- TASK PROMPT -
Give the count of lines in the records that contain the string "article", and write nothing but that number.

(Collected data entries)

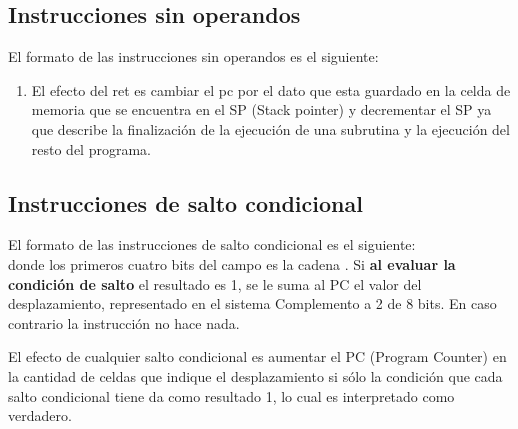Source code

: \subsection{Instrucciones sin operandos}

El formato de las instrucciones sin operandos es el siguiente:\\



\begin{enumerate}
\item  {}
El efecto del ret es cambiar el pc por el dato que esta guardado en la celda de memoria que se encuentra en el SP (Stack pointer) y decrementar el SP ya que describe la finalización de la ejecución de una subrutina y la ejecución del resto del programa.
\end{enumerate}


\subsection{Instrucciones de salto condicional}

El formato de las instrucciones de salto condicional es el siguiente:\\

 donde los primeros cuatro bits del campo  es la cadena . Si \textbf{al evaluar la condición de salto} el resultado es 1, se le suma al PC el valor del desplazamiento, representado en el sistema Complemento a 2 de 8 bits. En caso contrario la instrucción no hace nada.


El efecto de cualquier salto condicional es aumentar el PC (Program Counter) en la cantidad de celdas que indique el desplazamiento si sólo la condición que cada salto condicional tiene da como resultado 1, lo cual es interpretado como verdadero.

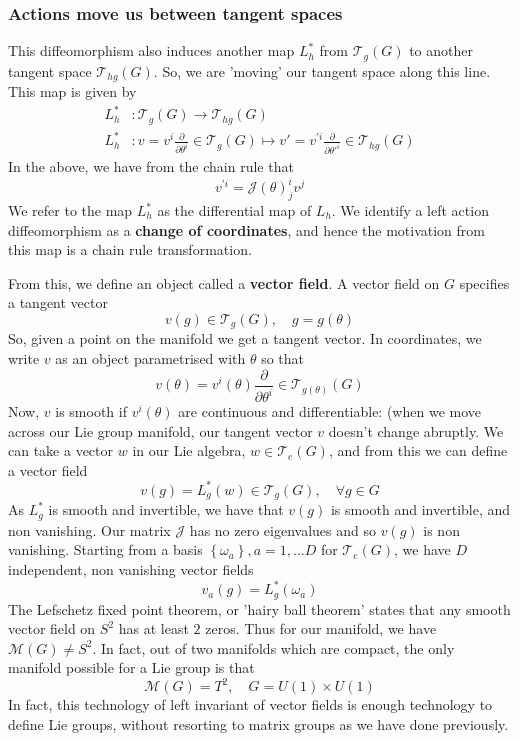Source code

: \documentclass[11pt, oneside]{article}   	%
\theoremstyle{slanted}
\begin{document}
\subsubsection{Actions move us between tangent spaces} 
This diffeomorphism 
also induces another map $ L^ * _{ h } $ from $ \mathcal{ T }_ g ( G ) $
to another tangent space $ \mathcal{ T }_{ hg } ( G ) $. So, 
we are 'moving' our tangent space along this line. 
This map is given by 
\begin{align*}
	L^*_{ h } & : \mathcal{T }_ g ( G ) \to \mathcal{ T }_{hg } ( G ) \\
	L^*_{ h } & : v = v^{ i } \frac{\partial }{\partial \theta ^ i } \in \mathcal{ T }_ g ( G ) \mapsto v' = v^{ ' i } \frac{\partial }{\partial \theta'^{i } } \in \mathcal{ T }_{ hg }( G ) 
\end{align*} In the above, we have from the chain rule that 
\[
	v^{' i }  = \mathcal{ J }( \theta )^ i _j v ^ j 
\]  We refer to the map $ L_ h ^ * $ as the differential map of 
$ L _ h $. We identify a left action diffeomorphism 
as a \textbf{change of coordinates}, and hence 
the motivation from this map is a chain rule transformation. 


From this, we define an object called a \textbf{vector field}. 
A vector field on $ G $ specifies a tangent vector
\[
	v ( g) \in \mathcal{ T }_g ( G ) , \quad g = g( \theta ) 
\] So, given a point on the manifold we get a tangent vector. 
In coordinates, we write $ v $ as an object parametrised with $ \theta $ 
so that 
\[
	v ( \theta) = v ^ i ( \theta) \frac{\partial }{\partial \theta^ i} \in \mathcal{ T }_{ g ( \theta) }( G )  
\] Now, $ v  $ is smooth if $ v^ i ( \theta) $ are continuous and differentiable: 
(when we move across our Lie group manifold, our 
tangent vector $ v $ doesn't change abruptly. 
We can take a vector $w$ in our Lie algebra, $ w  \in \mathcal{ T }_ e( G ) $, 
and from this we can define a vector field 
\[
	v ( g ) = L^ *_g ( w ) \in \mathcal{ T }_ g ( G ), \quad \forall g \in G 
\] As $ L ^ * _ g $ is smooth and invertible, we 
have that $ v ( g ) $ is smooth and invertible, and non vanishing. Our matrix
$ \mathcal{ J }  $ has no zero eigenvalues and so $ v ( g ) $ is non vanishing. 
Starting from a basis  $ \left\{  \omega_ a  \right\} , a = 1 , \dots D $ for $ \mathcal{ T }_ e ( G ) $, 
we have $ D $ independent, non vanishing vector fields 
\[
 v_a ( g)  = L ^ * _ g ( \omega_ a ) 
\] The Lefschetz fixed point theorem, or 'hairy ball theorem' 
states that any smooth vector field on $ S^ 2 $ has at least $  2$ zeros. 
Thus for our manifold, we have $ \mathcal{ M } ( G ) \neq S^ 2 $. In fact, 
out of two manifolds which are compact, the only manifold possible for a 
Lie group is that 
\[
	\mathcal{ M } ( G )  = T ^2, \quad G = U ( 1) \times U ( 1) 
\] In fact, this technology of left invariant of vector fields 
is enough technology to define Lie groups, without resorting to matrix groups 
as we have done previously.
\end{document}

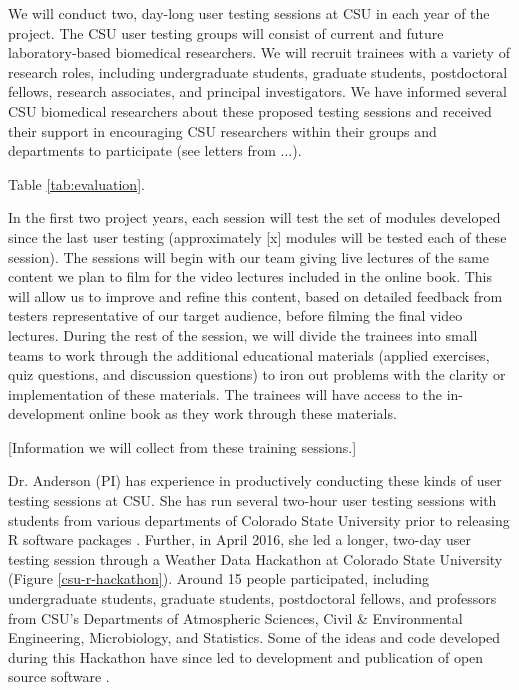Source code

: \documentclass[pdftex,english,11pt,parskip=half]{scrartcl}
\begin{document}
We will conduct two, day-long user testing sessions at CSU in each year of the project. The CSU user testing groups will consist of current and future laboratory-based biomedical researchers. We will recruit trainees with a variety of research roles, including undergraduate students, graduate students, postdoctoral fellows, research associates, and principal investigators. We have informed several CSU biomedical researchers about these proposed testing sessions and received their support in encouraging CSU researchers within their groups and departments to participate (see letters from ...). 

Table \ref{tab:evaluation}.

In the first two project years, each session will test the set of modules developed since the last user testing (approximately [x] modules will be tested each of these session). The sessions will begin with our team giving live lectures of the same content we plan to film for the video lectures included in the online book. This will allow us to improve and refine this content, based on detailed feedback from testers representative of our target audience, before filming the final video lectures. During the rest of the session, we will divide the trainees into small teams to work through the additional educational materials (applied exercises, quiz questions, and discussion questions) to iron out problems with the clarity or implementation of these materials. The trainees will have access to the in-development online book as they work through these materials.

[Information we will collect from these training sessions.]

Dr. Anderson (PI) has experience in productively conducting these kinds of user testing sessions at CSU. She has run several two-hour user testing sessions with students from various departments of Colorado State University prior to releasing R software packages \cite{futureheatwaves, countyweather}. Further, in April 2016, she led a longer, two-day user testing session through a Weather Data Hackathon at Colorado State University (Figure \ref{csu-r-hackathon}). Around 15 people participated, including undergraduate students, graduate students, postdoctoral fellows, and professors from CSU's Departments of Atmospheric Sciences, Civil \& Environmental Engineering, Microbiology, and Statistics. Some of the ideas and code developed during this Hackathon have since led to development and publication of open source software \cite{countyfloods, noaastormevents}.
\end{document}
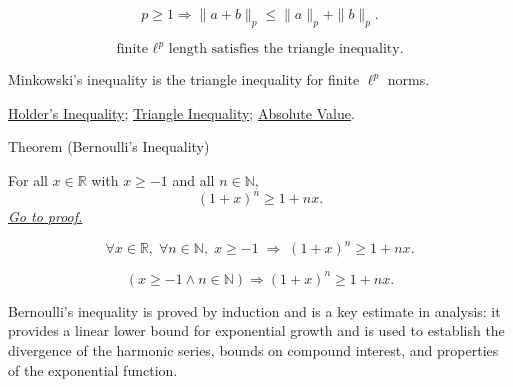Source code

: \begin{remark*}
\[
p\ge1
\Rightarrow
\|a+b\|_p\le \|a\|_p+\|b\|_p.
\]
\end{remark*}

\begin{remark*}
\[
\text{finite } \ell^p\text{ length satisfies the triangle inequality.}
\]
\end{remark*}

\begin{remark*}[Interpretation]
Minkowski's inequality is the triangle inequality for finite $\ell^p$ norms.
\end{remark*}

\begin{dependencies}
\hyperref[thm:ineq-holder]{Holder's Inequality};
\hyperref[thm:triangle-inequality]{Triangle Inequality};
\hyperref[def:absolute-value]{Absolute Value}.
\end{dependencies}


\begin{theorembox}{Theorem (Bernoulli's Inequality)}
\begin{theorem}
\label{thm:ineq-bernoulli}
For all $x \in \mathbb{R}$ with $x \ge -1$ and all $n \in \mathbb{N}$,
\[
  (1 + x)^n \ge 1 + nx.
\]
\hyperref[prf:ineq-bernoulli]{\textit{Go to proof.}}
\end{theorem}
\end{theorembox}



\begin{remark*}
\[
  \forall x \in \mathbb{R},\;
  \forall n \in \mathbb{N},\;
  x \ge -1 \;\Rightarrow\;
  (1 + x)^n \ge 1 + nx.
\]
\end{remark*}

\begin{remark*}
\[
(x\ge -1\land n\in\mathbb{N})\Rightarrow (1+x)^n\ge 1+nx.
\]
\end{remark*}

\begin{remark*}[Interpretation]
Bernoulli's inequality is proved by induction and is a key estimate in
analysis: it provides a linear lower bound for exponential growth and
is used to establish the divergence of the harmonic series, bounds on
compound interest, and properties of the exponential function.
\end{remark*}

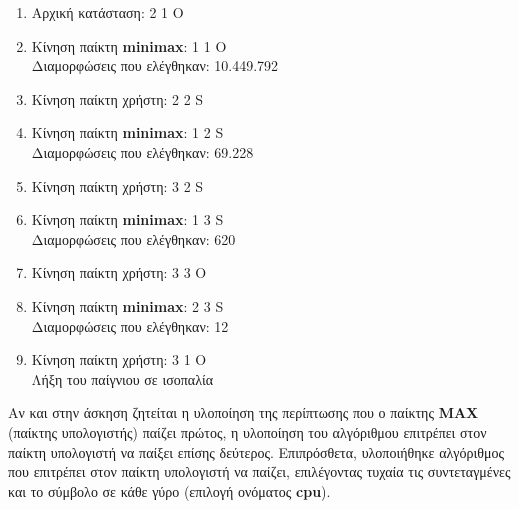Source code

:\documentclass{article}
\begin{document}
        \begin{enumerate}\addtocounter{enumi}{-1}
        	\centering
            \item Αρχική κατάσταση: 2 1 O
            \item Κίνηση παίκτη \textbf{minimax}: 1 1 O\\ Διαμορφώσεις που ελέγθηκαν: 10.449.792 
            \item Κίνηση παίκτη χρήστη: 2 2 S
            \item Κίνηση παίκτη \textbf{minimax}: 1 2 S\\ Διαμορφώσεις που ελέγθηκαν: 69.228
            \item Κίνηση παίκτη χρήστη: 3 2 S
            \item Κίνηση παίκτη \textbf{minimax}: 1 3 S\\ Διαμορφώσεις που ελέγθηκαν: 620 
            \item Κίνηση παίκτη χρήστη: 3 3 O
            \item Κίνηση παίκτη \textbf{minimax}: 2 3 S\\ Διαμορφώσεις που ελέγθηκαν: 12
            \item Κίνηση παίκτη χρήστη: 3 1 O\\Λήξη του παίγνιου σε ισοπαλία
        \end{enumerate}
        Αν και στην άσκηση ζητείται η υλοποίηση της περίπτωσης που ο παίκτης \textbf{MAX} (παίκτης υπολογιστής) παίζει 
        πρώτος, η υλοποίηση του αλγόριθμου επιτρέπει στον παίκτη υπολογιστή να παίξει επίσης δεύτερος. Επιπρόσθετα,
        υλοποιήθηκε αλγόριθμος που επιτρέπει στον παίκτη υπολογιστή να παίζει, επιλέγοντας τυχαία τις συντεταγμένες και το σύμβολο σε κάθε γύρο (επιλογή ονόματος \textbf{cpu}).
\end{document}
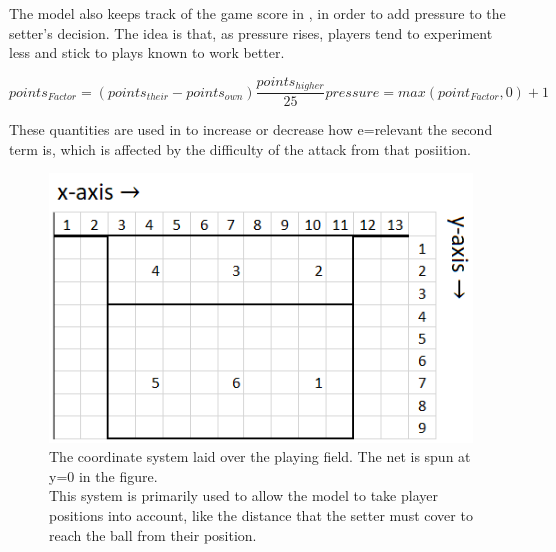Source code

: \documentclass[main.tex]{subfiles}
\begin{document}
      The model also keeps track of the game score in , in order to add pressure to the setter's decision. The idea is that, as pressure rises, players tend to experiment less and stick to plays known to work better.
    
      \begin{subequations}
        \begin{equation}
          points_{Factor}=(points_{their} - points_{own})\frac{points_{higher}}{25} 
          \label{equ:points}
        \end{equation}
        \begin{equation}
          pressure= max( point_{Factor}, 0) + 1      
          \label{equ:pressure}
        \end{equation}
        \label{equ:score}
      \end{subequations}
      
      These quantities are used in  to increase or decrease how e=relevant the second term is, which is affected by the difficulty of the attack from that posiition.
      
      \begin{figure}
        \centering
        \includegraphics[width=0.35\linewidth]{figures/playingFieldGridLabelled}
        \caption{The coordinate system laid over the playing field. The net is spun at y=0 in the figure. \\
          This system is primarily used to allow the model to take player positions into account, like the distance that the setter must cover to reach the ball from their position.}
        \label{fig:field}
      \end{figure}
    
\end{document}
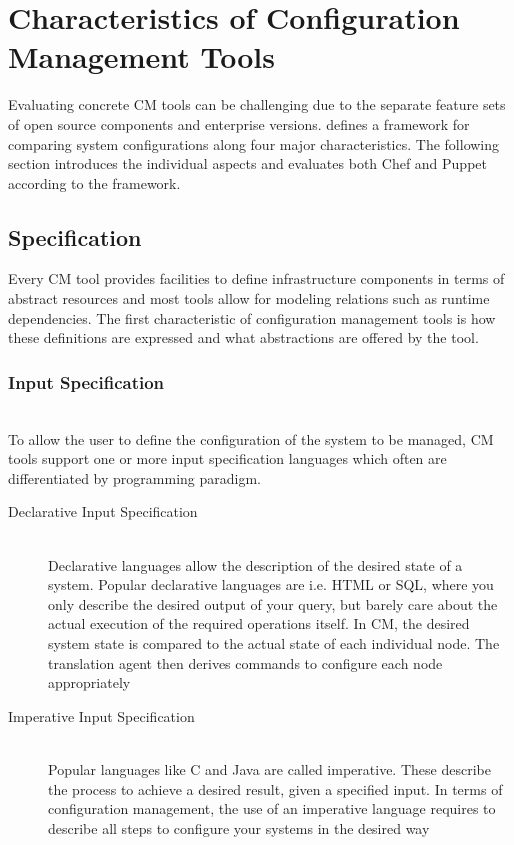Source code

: \section{Characteristics of Configuration Management Tools}

Evaluating concrete CM tools can be challenging due to the separate feature sets of open source components and enterprise versions. \cite{delaet2010survey} defines a framework for comparing system configurations along four major characteristics. The following section introduces the individual aspects and evaluates both Chef and Puppet according to the framework.

\subsection{Specification}

Every CM tool provides facilities to define infrastructure components in terms of abstract resources and most tools allow for modeling relations such as runtime dependencies. The first characteristic of configuration management tools is how these definitions are expressed and what abstractions are offered by the tool.

\subsubsection{Input Specification}\hfill\\

To allow the user to define the configuration of the system to be managed, CM tools support one or more input specification languages which often are differentiated by programming paradigm.

\begin{description}
	\item [Declarative Input Specification] \hfill \\
	Declarative languages allow the description of the desired state of a system. Popular declarative languages are i.e. HTML or SQL, where you only describe the desired output of your query, but barely care about the actual execution of the required operations itself. In CM, the desired system state is compared to the actual state of each individual node. The translation agent then derives commands to configure each node appropriately \cite{delaet2010survey}
	\item [Imperative Input Specification] \hfill \\
	Popular languages like C and Java are called imperative. These describe the process to achieve a desired result, given a specified input. In terms of configuration management, the use of an imperative language requires to describe all steps to configure your systems in the desired way  
\end{description}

- SOLUTION FOR THIS TASK -
2